## MATERIAL PROVIDED
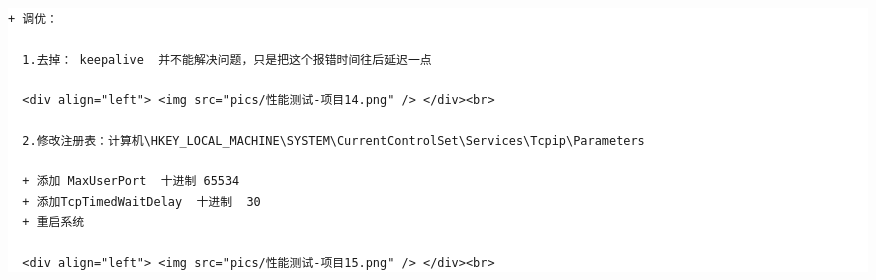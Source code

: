     + 调优：

      1.去掉： keepalive  并不能解决问题，只是把这个报错时间往后延迟一点

      <div align="left"> <img src="pics/性能测试-项目14.png" /> </div><br>

      2.修改注册表：计算机\HKEY_LOCAL_MACHINE\SYSTEM\CurrentControlSet\Services\Tcpip\Parameters

      + 添加 MaxUserPort  十进制 65534
      + 添加TcpTimedWaitDelay  十进制  30
      + 重启系统

      <div align="left"> <img src="pics/性能测试-项目15.png" /> </div><br>
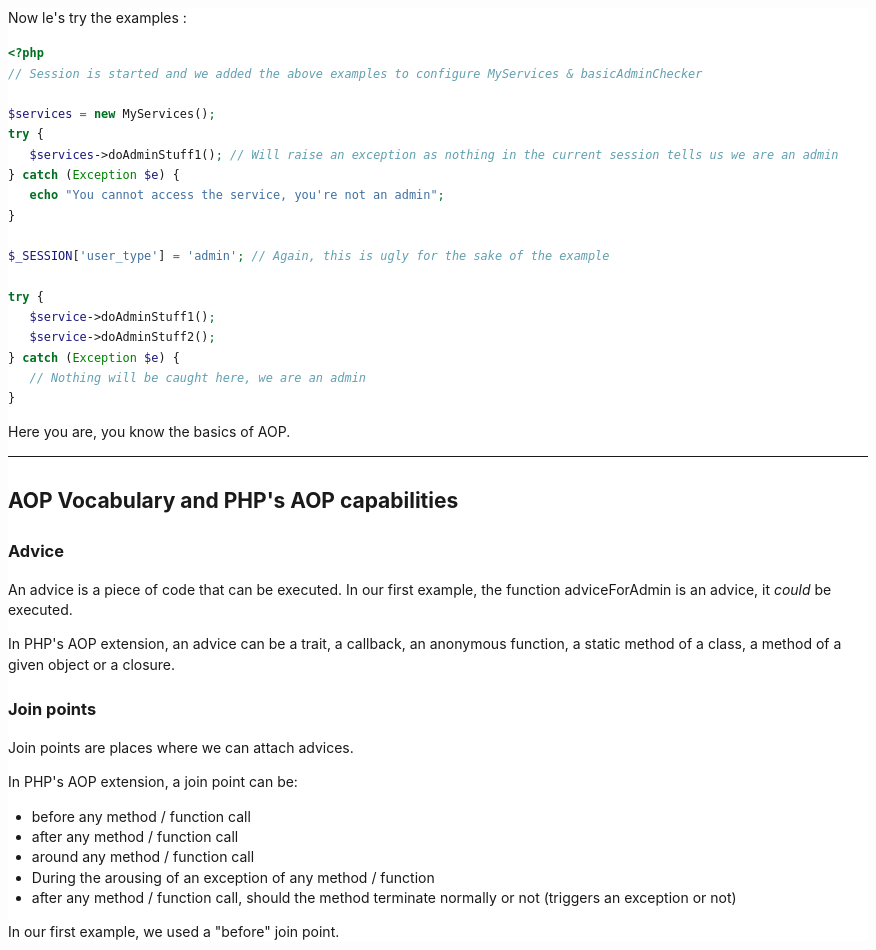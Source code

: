 Now le's try the examples :

```php
<?php
// Session is started and we added the above examples to configure MyServices & basicAdminChecker

$services = new MyServices();
try {
   $services->doAdminStuff1(); // Will raise an exception as nothing in the current session tells us we are an admin
} catch (Exception $e) {
   echo "You cannot access the service, you're not an admin";
}

$_SESSION['user_type'] = 'admin'; // Again, this is ugly for the sake of the example

try {
   $service->doAdminStuff1();
   $service->doAdminStuff2();
} catch (Exception $e) {
   // Nothing will be caught here, we are an admin
}
```

Here you are, you know the basics of AOP.

---

## AOP Vocabulary and PHP's AOP capabilities ##

### Advice ###

An advice is a piece of code that can be executed. In our first example, the function adviceForAdmin is an advice, it
*could* be executed.

In PHP's AOP extension, an advice can be a trait, a callback, an anonymous function, a static method of a class,
a method of a given object or a closure.

### Join points ###

Join points are places where we can attach advices.

In PHP's AOP extension, a join point can be:

* before any method / function call
* after any method / function call
* around any method / function call
* During the arousing of an exception of any method / function
* after any method / function call, should the method terminate normally or not (triggers an exception or not)

In our first example, we used a "before" join point.
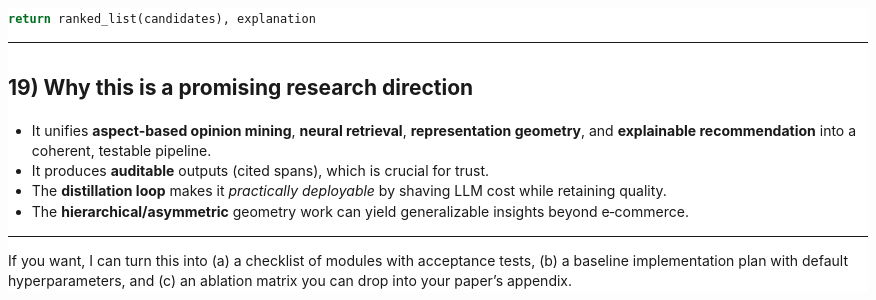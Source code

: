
 ```python
return ranked_list(candidates), explanation
```

---

## 19) Why this is a promising research direction

* It unifies **aspect‑based opinion mining**, **neural retrieval**, **representation geometry**, and **explainable recommendation** into a coherent, testable pipeline.
* It produces **auditable** outputs (cited spans), which is crucial for trust.
* The **distillation loop** makes it *practically deployable* by shaving LLM cost while retaining quality.
* The **hierarchical/asymmetric** geometry work can yield generalizable insights beyond e‑commerce.

---

If you want, I can turn this into (a) a checklist of modules with acceptance tests, (b) a baseline implementation plan with default hyperparameters, and (c) an ablation matrix you can drop into your paper’s appendix.
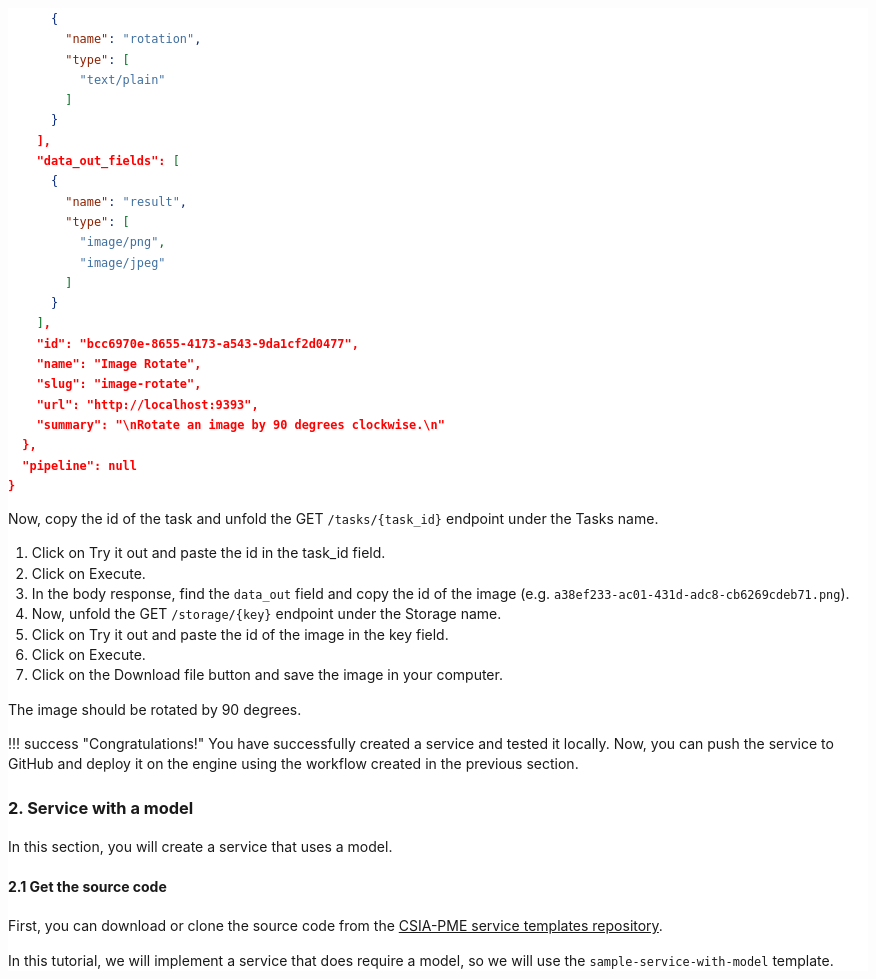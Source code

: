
 ```json hl_lines="12"
      {
        "name": "rotation",
        "type": [
          "text/plain"
        ]
      }
    ],
    "data_out_fields": [
      {
        "name": "result",
        "type": [
          "image/png",
          "image/jpeg"
        ]
      }
    ],
    "id": "bcc6970e-8655-4173-a543-9da1cf2d0477",
    "name": "Image Rotate",
    "slug": "image-rotate",
    "url": "http://localhost:9393",
    "summary": "\nRotate an image by 90 degrees clockwise.\n"
  },
  "pipeline": null
}
```

Now, copy the id of the task and unfold the GET `/tasks/{task_id}` endpoint under the Tasks name.

1. Click on Try it out and paste the id in the task_id field. 
2. Click on Execute.
3. In the body response, find the `data_out` field and copy the id of the image (e.g. `a38ef233-ac01-431d-adc8-cb6269cdeb71.png`).
4. Now, unfold the GET `/storage/{key}` endpoint under the Storage name.
5. Click on Try it out and paste the id of the image in the key field.
6. Click on Execute.
7. Click on the Download file button and save the image in your computer.

The image should be rotated by 90 degrees.

!!! success "Congratulations!"
    You have successfully created a service and tested it locally. Now, you can push the service to GitHub and deploy it on the engine using the workflow created in the previous section.


### 2. Service with a model

In this section, you will create a service that uses a model.

#### 2.1 Get the source code

First, you can download or clone the source code from the [CSIA-PME service templates repository](https://github.com/csia-pme/services-templates).

In this tutorial, we will implement a service that does require a model, so we will use the `sample-service-with-model` template.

## TASK TO COMPLETE
Determine how many lines in the preceding records include the word "your". The answer is that number alone.

## EXPECTED OUTPUT
2